AIM OF THE TASK: Copy out each line of the material in which the word "ready" appears.
START DATA TO EXAMINE
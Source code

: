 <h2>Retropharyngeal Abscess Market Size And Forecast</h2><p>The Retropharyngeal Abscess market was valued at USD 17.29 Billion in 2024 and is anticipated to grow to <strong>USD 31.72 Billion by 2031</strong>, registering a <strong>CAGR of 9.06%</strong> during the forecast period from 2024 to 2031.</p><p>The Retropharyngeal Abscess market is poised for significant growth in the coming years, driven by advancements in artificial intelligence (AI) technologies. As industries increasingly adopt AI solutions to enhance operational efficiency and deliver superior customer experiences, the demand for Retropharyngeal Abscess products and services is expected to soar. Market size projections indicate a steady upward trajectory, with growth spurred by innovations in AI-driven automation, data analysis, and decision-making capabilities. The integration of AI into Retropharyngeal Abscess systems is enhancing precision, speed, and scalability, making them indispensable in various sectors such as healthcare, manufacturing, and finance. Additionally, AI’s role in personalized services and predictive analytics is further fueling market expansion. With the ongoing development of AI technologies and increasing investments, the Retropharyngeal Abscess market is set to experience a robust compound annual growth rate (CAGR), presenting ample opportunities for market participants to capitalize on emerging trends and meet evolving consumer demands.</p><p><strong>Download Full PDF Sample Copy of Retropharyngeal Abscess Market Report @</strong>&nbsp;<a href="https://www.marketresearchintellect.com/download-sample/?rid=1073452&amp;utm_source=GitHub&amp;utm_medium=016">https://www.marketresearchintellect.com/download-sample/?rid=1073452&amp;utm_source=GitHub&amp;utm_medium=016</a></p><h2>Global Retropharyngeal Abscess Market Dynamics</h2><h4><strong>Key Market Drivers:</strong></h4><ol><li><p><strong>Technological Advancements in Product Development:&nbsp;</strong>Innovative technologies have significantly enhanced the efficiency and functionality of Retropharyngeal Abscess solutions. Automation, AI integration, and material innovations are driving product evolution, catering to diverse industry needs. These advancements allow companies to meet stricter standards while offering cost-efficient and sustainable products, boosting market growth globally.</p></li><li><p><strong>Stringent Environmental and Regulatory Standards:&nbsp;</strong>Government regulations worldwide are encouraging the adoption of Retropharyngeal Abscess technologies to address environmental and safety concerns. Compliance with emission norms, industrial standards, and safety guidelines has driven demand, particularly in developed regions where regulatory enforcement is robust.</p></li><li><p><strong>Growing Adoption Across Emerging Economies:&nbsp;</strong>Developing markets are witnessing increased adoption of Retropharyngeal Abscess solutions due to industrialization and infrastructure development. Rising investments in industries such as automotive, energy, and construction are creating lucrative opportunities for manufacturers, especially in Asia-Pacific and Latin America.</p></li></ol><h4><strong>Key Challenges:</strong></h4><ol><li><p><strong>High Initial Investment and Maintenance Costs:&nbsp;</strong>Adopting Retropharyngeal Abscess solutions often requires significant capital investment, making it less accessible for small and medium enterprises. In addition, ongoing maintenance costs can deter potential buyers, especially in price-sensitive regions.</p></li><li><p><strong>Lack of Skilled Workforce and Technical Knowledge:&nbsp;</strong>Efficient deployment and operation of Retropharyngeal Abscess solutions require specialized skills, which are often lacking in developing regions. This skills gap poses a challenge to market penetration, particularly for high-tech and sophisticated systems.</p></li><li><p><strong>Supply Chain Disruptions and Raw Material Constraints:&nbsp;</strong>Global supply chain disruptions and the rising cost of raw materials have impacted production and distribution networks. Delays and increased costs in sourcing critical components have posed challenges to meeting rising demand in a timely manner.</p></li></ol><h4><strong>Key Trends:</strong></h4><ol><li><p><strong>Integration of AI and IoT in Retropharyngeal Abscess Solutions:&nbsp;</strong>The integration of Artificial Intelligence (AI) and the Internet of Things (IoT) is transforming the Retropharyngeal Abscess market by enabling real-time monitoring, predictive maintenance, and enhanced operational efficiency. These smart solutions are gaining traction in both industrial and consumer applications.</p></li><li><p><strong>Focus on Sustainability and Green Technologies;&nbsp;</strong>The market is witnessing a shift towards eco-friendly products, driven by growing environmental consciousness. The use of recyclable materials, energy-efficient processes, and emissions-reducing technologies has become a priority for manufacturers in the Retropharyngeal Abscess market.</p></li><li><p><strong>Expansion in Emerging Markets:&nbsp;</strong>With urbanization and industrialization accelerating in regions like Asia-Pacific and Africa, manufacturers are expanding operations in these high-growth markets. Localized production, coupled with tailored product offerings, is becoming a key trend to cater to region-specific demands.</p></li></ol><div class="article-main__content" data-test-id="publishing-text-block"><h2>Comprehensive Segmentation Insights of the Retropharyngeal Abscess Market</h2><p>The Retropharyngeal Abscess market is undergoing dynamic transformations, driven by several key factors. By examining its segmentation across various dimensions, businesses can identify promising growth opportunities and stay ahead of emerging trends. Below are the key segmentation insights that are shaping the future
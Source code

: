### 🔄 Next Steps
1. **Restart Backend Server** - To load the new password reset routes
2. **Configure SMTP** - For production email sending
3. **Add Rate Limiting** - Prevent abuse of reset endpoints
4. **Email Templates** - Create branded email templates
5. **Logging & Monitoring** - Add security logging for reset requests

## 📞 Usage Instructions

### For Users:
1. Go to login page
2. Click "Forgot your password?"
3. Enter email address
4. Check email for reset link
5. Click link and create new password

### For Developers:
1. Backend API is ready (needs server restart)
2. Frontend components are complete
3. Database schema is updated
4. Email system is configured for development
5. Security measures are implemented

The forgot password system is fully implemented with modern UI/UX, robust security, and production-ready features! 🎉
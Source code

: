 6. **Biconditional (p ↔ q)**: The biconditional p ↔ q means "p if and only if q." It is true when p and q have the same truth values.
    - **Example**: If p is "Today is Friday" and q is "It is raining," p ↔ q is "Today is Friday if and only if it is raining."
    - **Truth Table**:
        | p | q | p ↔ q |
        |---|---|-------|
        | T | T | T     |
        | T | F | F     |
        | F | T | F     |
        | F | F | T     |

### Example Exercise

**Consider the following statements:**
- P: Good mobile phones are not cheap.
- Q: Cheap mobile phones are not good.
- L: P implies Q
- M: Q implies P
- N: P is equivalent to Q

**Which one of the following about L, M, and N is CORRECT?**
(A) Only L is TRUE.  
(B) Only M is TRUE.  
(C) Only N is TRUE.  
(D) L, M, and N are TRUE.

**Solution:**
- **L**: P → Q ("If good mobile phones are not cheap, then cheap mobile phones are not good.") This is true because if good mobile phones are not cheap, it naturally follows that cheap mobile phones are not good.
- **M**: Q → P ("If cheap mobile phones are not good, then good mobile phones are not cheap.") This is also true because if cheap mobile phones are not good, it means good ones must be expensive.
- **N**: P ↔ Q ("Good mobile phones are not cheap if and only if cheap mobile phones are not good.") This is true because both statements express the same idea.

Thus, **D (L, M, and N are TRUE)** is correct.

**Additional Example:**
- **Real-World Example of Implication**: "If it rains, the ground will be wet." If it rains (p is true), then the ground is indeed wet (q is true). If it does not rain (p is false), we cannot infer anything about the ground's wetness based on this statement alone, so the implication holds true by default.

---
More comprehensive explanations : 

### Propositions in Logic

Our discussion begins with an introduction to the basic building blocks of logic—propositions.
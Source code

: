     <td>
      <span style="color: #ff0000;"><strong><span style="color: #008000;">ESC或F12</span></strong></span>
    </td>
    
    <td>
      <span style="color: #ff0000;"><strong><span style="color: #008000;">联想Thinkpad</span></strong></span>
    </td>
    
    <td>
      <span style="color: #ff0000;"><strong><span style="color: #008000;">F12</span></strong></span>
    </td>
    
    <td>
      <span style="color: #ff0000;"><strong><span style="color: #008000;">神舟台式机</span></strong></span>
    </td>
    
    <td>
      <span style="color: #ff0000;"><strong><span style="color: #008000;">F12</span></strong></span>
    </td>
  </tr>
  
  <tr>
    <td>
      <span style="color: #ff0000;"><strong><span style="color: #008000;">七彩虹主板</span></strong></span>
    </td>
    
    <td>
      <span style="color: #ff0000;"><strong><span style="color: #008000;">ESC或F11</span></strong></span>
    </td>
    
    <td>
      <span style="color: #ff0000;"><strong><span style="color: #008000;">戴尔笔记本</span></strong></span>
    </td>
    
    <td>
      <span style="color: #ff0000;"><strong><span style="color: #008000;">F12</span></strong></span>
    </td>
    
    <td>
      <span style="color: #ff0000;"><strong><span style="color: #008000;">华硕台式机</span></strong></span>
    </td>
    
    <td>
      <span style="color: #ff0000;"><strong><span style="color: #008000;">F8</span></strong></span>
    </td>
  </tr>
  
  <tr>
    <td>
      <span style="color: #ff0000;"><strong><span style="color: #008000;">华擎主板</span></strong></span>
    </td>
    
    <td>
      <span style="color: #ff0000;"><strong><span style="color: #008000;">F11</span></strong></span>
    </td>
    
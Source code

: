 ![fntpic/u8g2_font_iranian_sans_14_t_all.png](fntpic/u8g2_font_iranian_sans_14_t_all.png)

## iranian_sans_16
END DATA TO EXAMINE
ANSWER:
1. Backend API is ready (needs server restart)
The forgot password system is fully implemented with modern UI/UX, robust security, and production-ready features! 🎉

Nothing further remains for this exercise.